It really isn't if you think of it.

Since SwSh they are opting for a postgame that involves logging in the game regularly every so often (a-la live service).
Battle Facilities don't offer this. They're already extremely niche as is, with the playerbase for them being insanely small, and outside a dozen or so people on the internet, even the people who played them played them for a bit then dropped them.

Compared to raids... you don't have to go further than this forum to notice a massive difference in involvement (even when gen 7 and 8 were current) between the weekend 7* raids, and the facilities.

Development time on facilities is just wasted effort. (as much as it saddens me as I am in that small niche of players who likes them)
 
It really isn't if you think of it.

Since SwSh they are opting for a postgame that involves logging in the game regularly every so often (a-la live service).
Battle Facilities don't offer this. They're already extremely niche as is, with the playerbase for them being insanely small, and outside a dozen or so people on the internet, even the people who played them played them for a bit then dropped them.

Compared to raids... you don't have to go further than this forum to notice a massive difference in involvement (even when gen 7 and 8 were current) between the weekend 7* raids, and the facilities.

Development time on facilities is just wasted effort. (as much as it saddens me as I am in that small niche of players who likes them)
I just don't see why the sudden change in approach when again, LA of all things have it.

Not all battle facilities actually require a lot of asset creations, as already disucussed in this thread, not all of them are like Hoenn's Battle Frontier. With Blueberry already existing as a background and a building, you would only literally only need to have the player speak to the woman in front , then face X consecutive battles. That's it. You got a budget Battle Tower-like. It's weird to argue they wouldn't want to waste development time on it when they did anyways for the coach battles (or whatever is the English name for the battles and trades with characters you invite), a feature that most fans are going to ignore anyways as it needs precious BB points which are used in way too many other things, including the big deal that wild starters are.

I also don't see why raids would be overlapping with them. Sure, they keep the game more alive, but again, they are already "wasting dev time" in this logic with other offline content that is designed for the player to keep coming into the game for a while after completing it (otherwise, starters would be unlocked right away or after catching Terapagos, and Snackworth's legendaries would not need points either. They clearly want you to farm for them). Raids are pretty much unrelated and could perfectly coexist, specially since whatever barebones team is still handling them wouldn't be the same working on the base game or DLC, which has probably moved long ago into gen 10.
 
It really isn't if you think of it.

Since SwSh they are opting for a postgame that involves logging in the game regularly every so often (a-la live service).
Battle Facilities don't offer this. They're already extremely niche as is, with the playerbase for them being insanely small, and outside a dozen or so people on the internet, even the people who played them played them for a bit then dropped them.
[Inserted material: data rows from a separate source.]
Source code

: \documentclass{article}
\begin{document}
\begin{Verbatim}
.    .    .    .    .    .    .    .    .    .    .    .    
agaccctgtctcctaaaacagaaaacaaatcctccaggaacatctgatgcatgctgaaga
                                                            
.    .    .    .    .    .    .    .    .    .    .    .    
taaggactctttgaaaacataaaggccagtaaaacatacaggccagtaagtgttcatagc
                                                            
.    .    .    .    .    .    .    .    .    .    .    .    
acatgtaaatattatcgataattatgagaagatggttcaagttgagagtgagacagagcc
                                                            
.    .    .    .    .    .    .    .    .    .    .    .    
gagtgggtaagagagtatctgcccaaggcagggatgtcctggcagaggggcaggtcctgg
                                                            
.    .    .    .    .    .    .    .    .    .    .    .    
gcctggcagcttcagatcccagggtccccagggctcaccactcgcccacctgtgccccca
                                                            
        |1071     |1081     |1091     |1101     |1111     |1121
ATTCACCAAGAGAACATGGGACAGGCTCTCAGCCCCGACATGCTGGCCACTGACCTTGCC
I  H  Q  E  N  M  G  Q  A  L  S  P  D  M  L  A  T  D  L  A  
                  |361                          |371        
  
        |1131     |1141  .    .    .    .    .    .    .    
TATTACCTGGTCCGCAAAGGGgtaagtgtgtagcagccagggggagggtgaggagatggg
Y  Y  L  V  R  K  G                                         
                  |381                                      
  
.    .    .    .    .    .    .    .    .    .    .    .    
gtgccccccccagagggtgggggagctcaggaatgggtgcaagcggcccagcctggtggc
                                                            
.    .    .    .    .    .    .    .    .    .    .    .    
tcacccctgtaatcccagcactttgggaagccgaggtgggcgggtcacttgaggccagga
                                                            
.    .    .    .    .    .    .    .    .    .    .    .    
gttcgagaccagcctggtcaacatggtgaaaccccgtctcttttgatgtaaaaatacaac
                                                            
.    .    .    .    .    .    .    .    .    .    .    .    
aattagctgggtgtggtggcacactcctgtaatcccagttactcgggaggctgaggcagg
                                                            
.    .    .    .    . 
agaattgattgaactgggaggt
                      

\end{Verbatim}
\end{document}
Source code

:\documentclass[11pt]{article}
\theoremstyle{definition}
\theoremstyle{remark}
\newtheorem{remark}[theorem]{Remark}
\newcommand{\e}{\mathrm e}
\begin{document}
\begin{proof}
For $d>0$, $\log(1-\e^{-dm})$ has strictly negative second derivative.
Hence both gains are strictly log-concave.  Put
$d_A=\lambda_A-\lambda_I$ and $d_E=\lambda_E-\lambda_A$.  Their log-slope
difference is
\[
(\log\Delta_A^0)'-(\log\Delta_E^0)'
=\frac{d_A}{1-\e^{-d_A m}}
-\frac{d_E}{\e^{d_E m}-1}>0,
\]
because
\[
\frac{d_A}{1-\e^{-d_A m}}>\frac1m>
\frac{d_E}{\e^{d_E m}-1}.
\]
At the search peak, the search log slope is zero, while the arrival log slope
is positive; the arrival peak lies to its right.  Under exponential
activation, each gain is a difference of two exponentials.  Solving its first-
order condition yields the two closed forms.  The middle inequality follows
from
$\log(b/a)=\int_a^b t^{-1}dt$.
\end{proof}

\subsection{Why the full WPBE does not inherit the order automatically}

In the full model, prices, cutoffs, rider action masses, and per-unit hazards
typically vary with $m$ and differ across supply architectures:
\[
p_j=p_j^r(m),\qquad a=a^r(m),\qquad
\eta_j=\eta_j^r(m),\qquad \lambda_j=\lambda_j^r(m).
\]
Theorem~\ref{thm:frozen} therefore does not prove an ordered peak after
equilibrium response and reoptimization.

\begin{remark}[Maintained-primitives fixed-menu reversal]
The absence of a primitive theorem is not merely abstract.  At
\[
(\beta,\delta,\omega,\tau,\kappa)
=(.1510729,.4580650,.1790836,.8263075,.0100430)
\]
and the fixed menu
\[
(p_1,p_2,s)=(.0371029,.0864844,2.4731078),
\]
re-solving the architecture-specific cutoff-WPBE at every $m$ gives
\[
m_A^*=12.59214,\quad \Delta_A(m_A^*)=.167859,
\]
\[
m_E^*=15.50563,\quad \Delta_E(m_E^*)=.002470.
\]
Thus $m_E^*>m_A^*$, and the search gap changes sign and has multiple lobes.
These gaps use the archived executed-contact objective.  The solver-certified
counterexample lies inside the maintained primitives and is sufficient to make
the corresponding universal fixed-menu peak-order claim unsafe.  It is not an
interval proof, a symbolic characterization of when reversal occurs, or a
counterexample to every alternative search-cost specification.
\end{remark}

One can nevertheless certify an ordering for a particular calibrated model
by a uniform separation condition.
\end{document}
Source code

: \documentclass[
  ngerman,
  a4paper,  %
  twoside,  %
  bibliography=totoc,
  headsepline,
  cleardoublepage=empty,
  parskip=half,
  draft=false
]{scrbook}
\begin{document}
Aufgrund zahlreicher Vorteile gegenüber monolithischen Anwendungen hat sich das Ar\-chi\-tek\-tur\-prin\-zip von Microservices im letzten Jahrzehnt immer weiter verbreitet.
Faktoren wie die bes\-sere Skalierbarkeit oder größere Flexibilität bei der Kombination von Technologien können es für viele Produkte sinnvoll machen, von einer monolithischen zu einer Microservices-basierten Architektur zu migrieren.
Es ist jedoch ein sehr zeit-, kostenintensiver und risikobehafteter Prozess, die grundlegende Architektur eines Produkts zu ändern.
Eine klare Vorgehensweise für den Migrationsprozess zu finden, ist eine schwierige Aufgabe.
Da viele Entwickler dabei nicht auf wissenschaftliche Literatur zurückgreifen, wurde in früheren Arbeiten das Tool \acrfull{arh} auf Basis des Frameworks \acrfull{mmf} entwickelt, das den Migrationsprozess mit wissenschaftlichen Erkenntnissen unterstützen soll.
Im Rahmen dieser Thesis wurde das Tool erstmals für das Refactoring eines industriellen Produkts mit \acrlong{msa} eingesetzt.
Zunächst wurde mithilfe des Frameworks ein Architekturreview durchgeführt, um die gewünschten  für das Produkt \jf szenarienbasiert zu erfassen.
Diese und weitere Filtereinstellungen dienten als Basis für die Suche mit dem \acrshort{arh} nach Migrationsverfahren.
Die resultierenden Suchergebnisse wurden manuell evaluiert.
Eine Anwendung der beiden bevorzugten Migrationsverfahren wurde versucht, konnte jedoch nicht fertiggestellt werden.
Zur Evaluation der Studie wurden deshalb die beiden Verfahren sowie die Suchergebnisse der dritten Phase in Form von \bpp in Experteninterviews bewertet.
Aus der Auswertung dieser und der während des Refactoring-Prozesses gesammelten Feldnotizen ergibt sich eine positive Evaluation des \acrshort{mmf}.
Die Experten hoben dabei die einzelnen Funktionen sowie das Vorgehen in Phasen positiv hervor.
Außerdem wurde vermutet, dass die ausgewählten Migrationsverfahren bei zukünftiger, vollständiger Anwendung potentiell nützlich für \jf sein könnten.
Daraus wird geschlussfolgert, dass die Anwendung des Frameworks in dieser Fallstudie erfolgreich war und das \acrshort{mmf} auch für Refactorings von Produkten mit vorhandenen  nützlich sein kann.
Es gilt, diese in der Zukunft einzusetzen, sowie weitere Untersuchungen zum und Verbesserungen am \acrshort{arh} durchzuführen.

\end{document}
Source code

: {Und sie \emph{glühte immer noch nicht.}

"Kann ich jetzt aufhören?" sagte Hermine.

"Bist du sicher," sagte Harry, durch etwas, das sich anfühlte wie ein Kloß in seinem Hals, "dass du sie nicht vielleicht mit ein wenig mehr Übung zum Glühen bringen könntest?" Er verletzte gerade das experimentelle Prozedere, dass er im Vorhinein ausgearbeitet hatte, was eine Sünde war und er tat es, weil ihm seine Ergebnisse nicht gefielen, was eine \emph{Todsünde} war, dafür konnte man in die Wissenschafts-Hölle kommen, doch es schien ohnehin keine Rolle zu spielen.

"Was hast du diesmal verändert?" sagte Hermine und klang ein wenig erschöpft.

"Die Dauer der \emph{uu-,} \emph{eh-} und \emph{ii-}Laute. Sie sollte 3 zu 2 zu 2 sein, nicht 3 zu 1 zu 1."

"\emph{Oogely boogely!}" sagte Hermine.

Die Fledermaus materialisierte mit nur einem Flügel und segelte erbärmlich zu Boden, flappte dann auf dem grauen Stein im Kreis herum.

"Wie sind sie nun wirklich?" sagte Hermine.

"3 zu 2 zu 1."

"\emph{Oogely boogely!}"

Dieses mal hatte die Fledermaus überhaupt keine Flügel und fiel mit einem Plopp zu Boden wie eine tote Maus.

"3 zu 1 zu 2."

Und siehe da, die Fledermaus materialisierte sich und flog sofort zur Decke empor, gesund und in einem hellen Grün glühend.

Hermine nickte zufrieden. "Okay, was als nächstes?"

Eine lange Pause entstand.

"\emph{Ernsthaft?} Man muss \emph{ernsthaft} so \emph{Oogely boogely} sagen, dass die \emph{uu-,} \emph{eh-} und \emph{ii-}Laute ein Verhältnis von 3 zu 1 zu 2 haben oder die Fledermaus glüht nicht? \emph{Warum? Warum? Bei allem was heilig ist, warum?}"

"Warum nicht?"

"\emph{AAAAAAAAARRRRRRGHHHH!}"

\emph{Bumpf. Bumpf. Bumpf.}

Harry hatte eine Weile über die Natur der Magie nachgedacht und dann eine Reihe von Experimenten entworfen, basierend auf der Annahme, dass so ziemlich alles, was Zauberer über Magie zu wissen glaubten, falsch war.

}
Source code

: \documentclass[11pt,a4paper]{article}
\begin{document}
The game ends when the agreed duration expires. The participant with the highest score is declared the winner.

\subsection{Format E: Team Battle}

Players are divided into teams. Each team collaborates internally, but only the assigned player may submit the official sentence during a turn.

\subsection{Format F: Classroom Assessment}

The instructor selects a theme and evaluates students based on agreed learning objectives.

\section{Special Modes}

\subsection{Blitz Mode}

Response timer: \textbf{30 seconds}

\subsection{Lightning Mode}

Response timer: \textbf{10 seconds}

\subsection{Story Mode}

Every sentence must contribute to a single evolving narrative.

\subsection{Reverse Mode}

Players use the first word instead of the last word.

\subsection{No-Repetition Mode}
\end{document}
Compared to raids... you don't have to go further than this forum to notice a massive difference in involvement (even when gen 7 and 8 were current) between the weekend 7* raids, and the facilities.

Development time on facilities is just wasted effort. (as much as it saddens me as I am in that small niche of players who likes them)
SWSH's raids definitely didn't take off at all even if they kept doing them. Meanwhile it had also a mediocre battle tower. Then still added a second facility and arguably a third depending how nice you want to be about Dynamax Adventures; both of which had incentives to keep playing them far more than the raids.

(& if we got a step further I'm willing to be that Battle Tree had such a level of more commitment to it compared to anything else considering how badly we kept bombing the Festival Plaza events)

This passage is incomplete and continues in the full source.